### PROBLEM TO WORK ON
From the first line to the last, set down the data exactly as given.

BEGIN

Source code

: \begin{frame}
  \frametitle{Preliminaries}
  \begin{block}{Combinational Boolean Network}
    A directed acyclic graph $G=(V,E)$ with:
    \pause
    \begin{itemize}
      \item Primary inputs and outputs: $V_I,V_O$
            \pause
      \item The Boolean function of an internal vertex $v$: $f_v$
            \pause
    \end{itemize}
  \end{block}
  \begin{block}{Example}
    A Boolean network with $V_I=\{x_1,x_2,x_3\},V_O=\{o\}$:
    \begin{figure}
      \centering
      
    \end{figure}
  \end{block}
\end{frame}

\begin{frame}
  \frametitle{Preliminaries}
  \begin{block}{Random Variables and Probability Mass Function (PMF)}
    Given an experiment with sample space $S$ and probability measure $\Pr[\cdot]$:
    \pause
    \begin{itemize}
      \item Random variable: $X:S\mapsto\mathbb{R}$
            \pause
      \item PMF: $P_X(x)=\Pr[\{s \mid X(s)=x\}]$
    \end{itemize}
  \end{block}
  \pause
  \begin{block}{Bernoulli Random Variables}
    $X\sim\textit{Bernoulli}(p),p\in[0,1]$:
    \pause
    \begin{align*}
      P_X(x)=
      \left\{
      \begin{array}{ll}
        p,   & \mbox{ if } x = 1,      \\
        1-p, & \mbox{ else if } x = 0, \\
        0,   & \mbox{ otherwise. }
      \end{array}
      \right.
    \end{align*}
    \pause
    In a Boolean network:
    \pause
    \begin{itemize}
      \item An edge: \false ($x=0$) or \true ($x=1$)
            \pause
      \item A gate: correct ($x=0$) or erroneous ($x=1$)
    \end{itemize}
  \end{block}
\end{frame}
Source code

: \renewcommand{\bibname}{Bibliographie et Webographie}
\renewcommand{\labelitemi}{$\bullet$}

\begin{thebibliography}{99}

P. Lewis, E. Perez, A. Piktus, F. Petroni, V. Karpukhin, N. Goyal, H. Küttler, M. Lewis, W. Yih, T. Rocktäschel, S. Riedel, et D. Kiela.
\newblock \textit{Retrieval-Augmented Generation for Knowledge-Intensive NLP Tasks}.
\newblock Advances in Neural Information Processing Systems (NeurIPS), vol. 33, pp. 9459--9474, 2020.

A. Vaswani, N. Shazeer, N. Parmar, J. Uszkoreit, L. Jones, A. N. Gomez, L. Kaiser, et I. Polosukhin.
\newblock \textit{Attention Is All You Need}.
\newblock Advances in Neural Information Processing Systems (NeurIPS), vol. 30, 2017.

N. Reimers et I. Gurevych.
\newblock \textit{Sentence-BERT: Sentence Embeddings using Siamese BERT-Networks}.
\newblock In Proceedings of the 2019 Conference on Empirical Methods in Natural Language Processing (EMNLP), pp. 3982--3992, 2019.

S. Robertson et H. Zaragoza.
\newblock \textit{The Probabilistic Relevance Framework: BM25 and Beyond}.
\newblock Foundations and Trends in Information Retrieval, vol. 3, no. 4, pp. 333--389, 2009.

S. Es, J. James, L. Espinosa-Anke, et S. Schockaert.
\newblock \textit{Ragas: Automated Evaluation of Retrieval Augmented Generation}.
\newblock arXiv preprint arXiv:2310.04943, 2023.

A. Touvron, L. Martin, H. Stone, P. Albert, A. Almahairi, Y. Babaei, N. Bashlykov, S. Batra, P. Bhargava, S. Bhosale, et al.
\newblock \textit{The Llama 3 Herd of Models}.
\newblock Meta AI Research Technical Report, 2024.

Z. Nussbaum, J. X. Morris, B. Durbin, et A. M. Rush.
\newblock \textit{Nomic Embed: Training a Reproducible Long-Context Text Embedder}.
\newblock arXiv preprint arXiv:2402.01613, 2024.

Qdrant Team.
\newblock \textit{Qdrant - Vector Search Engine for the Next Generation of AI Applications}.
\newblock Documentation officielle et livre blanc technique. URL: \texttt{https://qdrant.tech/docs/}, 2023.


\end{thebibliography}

END

### EXPECTED ANSWER
Source code

: \begin{frame}
  \frametitle{Preliminaries}
  \begin{block}{Combinational Boolean Network}
    A directed acyclic graph $G=(V,E)$ with:
    \pause
    \begin{itemize}
      \item Primary inputs and outputs: $V_I,V_O$
            \pause
      \item The Boolean function of an internal vertex $v$: $f_v$
            \pause
    \end{itemize}
  \end{block}
  \begin{block}{Example}
    A Boolean network with $V_I=\{x_1,x_2,x_3\},V_O=\{o\}$:
    \begin{figure}
      \centering
      
    \end{figure}
  \end{block}
\end{frame}

\begin{frame}
  \frametitle{Preliminaries}
  \begin{block}{Random Variables and Probability Mass Function (PMF)}
    Given an experiment with sample space $S$ and probability measure $\Pr[\cdot]$:
    \pause
    \begin{itemize}
      \item Random variable: $X:S\mapsto\mathbb{R}$
            \pause
      \item PMF: $P_X(x)=\Pr[\{s \mid X(s)=x\}]$
    \end{itemize}
  \end{block}
  \pause
  \begin{block}{Bernoulli Random Variables}
    $X\sim\textit{Bernoulli}(p),p\in[0,1]$:
    \pause
    \begin{align*}
      P_X(x)=
      \left\{
      \begin{array}{ll}
        p,   & \mbox{ if } x = 1,      \\
        1-p, & \mbox{ else if } x = 0, \\
        0,   & \mbox{ otherwise. }
      \end{array}
      \right.
    \end{align*}
    \pause
    In a Boolean network:
    \pause
    \begin{itemize}
      \item An edge: \false ($x=0$) or \true ($x=1$)
            \pause
      \item A gate: correct ($x=0$) or erroneous ($x=1$)
    \end{itemize}
  \end{block}
\end{frame}
Source code

: \renewcommand{\bibname}{Bibliographie et Webographie}
\renewcommand{\labelitemi}{$\bullet$}

\begin{thebibliography}{99}

P. Lewis, E. Perez, A. Piktus, F. Petroni, V. Karpukhin, N. Goyal, H. Küttler, M. Lewis, W. Yih, T. Rocktäschel, S. Riedel, et D. Kiela.
\newblock \textit{Retrieval-Augmented Generation for Knowledge-Intensive NLP Tasks}.
\newblock Advances in Neural Information Processing Systems (NeurIPS), vol. 33, pp. 9459--9474, 2020.

A. Vaswani, N. Shazeer, N. Parmar, J. Uszkoreit, L. Jones, A. N. Gomez, L. Kaiser, et I. Polosukhin.
\newblock \textit{Attention Is All You Need}.
\newblock Advances in Neural Information Processing Systems (NeurIPS), vol. 30, 2017.

N. Reimers et I. Gurevych.
\newblock \textit{Sentence-BERT: Sentence Embeddings using Siamese BERT-Networks}.
\newblock In Proceedings of the 2019 Conference on Empirical Methods in Natural Language Processing (EMNLP), pp. 3982--3992, 2019.

S. Robertson et H. Zaragoza.
\newblock \textit{The Probabilistic Relevance Framework: BM25 and Beyond}.
\newblock Foundations and Trends in Information Retrieval, vol. 3, no. 4, pp. 333--389, 2009.

S. Es, J. James, L. Espinosa-Anke, et S. Schockaert.
\newblock \textit{Ragas: Automated Evaluation of Retrieval Augmented Generation}.
\newblock arXiv preprint arXiv:2310.04943, 2023.

A. Touvron, L. Martin, H. Stone, P. Albert, A. Almahairi, Y. Babaei, N. Bashlykov, S. Batra, P. Bhargava, S. Bhosale, et al.
\newblock \textit{The Llama 3 Herd of Models}.
\newblock Meta AI Research Technical Report, 2024.

Z. Nussbaum, J. X. Morris, B. Durbin, et A. M. Rush.
\newblock \textit{Nomic Embed: Training a Reproducible Long-Context Text Embedder}.
\newblock arXiv preprint arXiv:2402.01613, 2024.

Qdrant Team.
\newblock \textit{Qdrant - Vector Search Engine for the Next Generation of AI Applications}.
\newblock Documentation officielle et livre blanc technique. URL: \texttt{https://qdrant.tech/docs/}, 2023.


\end{thebibliography}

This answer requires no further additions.